For those who might be wondering, the pig shapes come from a small cookie cutter my mother-in-law, Britt-Marie, gave me while we were in Sweden. For some reason, the pig is a traditional shape for homemade gingersnaps, in Swedish homes. (I have no idea why they use the pig shape, but I've read about another holiday tradition involving pig-shaped goodies. I think it was a Victorian custom to smash and eat a pink peppermint pig.)

It's a bit late for gingerbread men, but I didn't want to post photos before Christmas, since there were various family members getting these with their gifts. I was planning to make a tutorial for these. (Not that they're extraordinarily unique, but I did put a few of my own twists on the basic idea. ) However, I ended up running out of time, so maybe I'll do that next year, instead.
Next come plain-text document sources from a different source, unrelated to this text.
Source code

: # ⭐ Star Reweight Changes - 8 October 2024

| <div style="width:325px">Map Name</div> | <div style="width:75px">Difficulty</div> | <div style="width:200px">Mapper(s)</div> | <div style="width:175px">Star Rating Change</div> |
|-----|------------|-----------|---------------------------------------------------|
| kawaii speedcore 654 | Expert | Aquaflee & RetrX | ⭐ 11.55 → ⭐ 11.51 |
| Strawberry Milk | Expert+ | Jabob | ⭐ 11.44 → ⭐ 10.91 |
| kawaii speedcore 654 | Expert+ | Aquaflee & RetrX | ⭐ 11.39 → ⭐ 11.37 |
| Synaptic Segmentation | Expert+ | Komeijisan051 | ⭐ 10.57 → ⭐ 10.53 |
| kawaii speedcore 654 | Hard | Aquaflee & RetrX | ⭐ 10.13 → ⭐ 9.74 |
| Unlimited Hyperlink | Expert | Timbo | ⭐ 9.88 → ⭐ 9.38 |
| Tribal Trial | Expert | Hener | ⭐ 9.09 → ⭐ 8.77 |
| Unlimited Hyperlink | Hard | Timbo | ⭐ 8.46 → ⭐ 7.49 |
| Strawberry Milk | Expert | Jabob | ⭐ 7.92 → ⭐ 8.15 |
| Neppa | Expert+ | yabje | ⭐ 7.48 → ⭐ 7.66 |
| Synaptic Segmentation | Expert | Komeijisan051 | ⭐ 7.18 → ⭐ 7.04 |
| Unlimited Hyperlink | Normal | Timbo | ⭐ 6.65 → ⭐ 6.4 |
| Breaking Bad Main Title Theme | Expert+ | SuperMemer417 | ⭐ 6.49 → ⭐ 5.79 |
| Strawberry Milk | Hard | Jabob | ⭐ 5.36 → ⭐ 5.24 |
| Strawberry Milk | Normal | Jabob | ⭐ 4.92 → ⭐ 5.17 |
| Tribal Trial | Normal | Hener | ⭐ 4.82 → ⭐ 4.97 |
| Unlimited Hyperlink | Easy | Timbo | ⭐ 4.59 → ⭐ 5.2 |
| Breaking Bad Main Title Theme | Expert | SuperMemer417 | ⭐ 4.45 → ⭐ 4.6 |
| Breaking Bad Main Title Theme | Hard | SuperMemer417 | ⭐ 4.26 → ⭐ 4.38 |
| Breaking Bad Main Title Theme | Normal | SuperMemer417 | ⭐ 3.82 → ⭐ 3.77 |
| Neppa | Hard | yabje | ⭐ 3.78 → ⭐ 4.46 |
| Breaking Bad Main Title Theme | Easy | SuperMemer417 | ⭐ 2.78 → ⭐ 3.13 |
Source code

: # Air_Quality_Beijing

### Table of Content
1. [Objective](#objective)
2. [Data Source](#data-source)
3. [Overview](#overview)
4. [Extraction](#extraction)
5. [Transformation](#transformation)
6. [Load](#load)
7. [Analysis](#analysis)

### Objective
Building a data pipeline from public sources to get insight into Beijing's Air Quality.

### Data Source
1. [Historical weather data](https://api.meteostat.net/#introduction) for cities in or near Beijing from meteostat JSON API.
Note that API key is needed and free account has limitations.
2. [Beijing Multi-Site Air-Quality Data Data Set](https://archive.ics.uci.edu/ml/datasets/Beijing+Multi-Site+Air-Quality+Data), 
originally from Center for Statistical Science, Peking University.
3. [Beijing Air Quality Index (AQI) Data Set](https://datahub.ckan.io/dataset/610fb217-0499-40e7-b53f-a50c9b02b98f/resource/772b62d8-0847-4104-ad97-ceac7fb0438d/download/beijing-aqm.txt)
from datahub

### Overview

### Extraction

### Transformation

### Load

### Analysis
I think I have quite a few little things that I need to photograph, so maybe I'll work on that tomorrow. Yesterday I spent some time making twisted spiral beads-- such fun to make. Well, all except for the texturing, which I do to cover my fingerprints. That part (and getting them in the oven without the bead-loaded pins falling off the rack) isn't the best, but every other part-- choosing the colors, "doing the twist", and spiraling them onto a pin-- is a blast! :o) I love that shape, too. It's so reminiscent of the seashells I love to find on the beach. It was really nice to make something with the clay without there being a deadline or the feeling that I was supposed to be doing something else. (Ok, so technically I could've/should've been cleaning something, probably, but you know what I mean. (g))

Wednesday, July 18, 2007

Pullin' out the ol' electric buffer. . .

I haven't used my electric buffer (a bench grinder fitted with buffing wheels) for quite some time. (One of the major benefits of making miniature food is that you don't really have to sand or buff that much.) So when I set it up and switched it on again, I had to remind myself how things worked. I was a little nervous. It didn't take long to get back into the groove, but even "the groove" isn't very groovy, when it comes to buffing. ;o) I love the incredibly glass-like shine you can only get by "power-buffing"-- and I like doing a piece now and then just for the fun of seeing the shine pop up-- but I wouldn't mind passing off the bulk of my sanding and buffing to someone else!

So, now that I've gotten the whining out of the way. . . ;o) . . .you may be wondering what I was buffing.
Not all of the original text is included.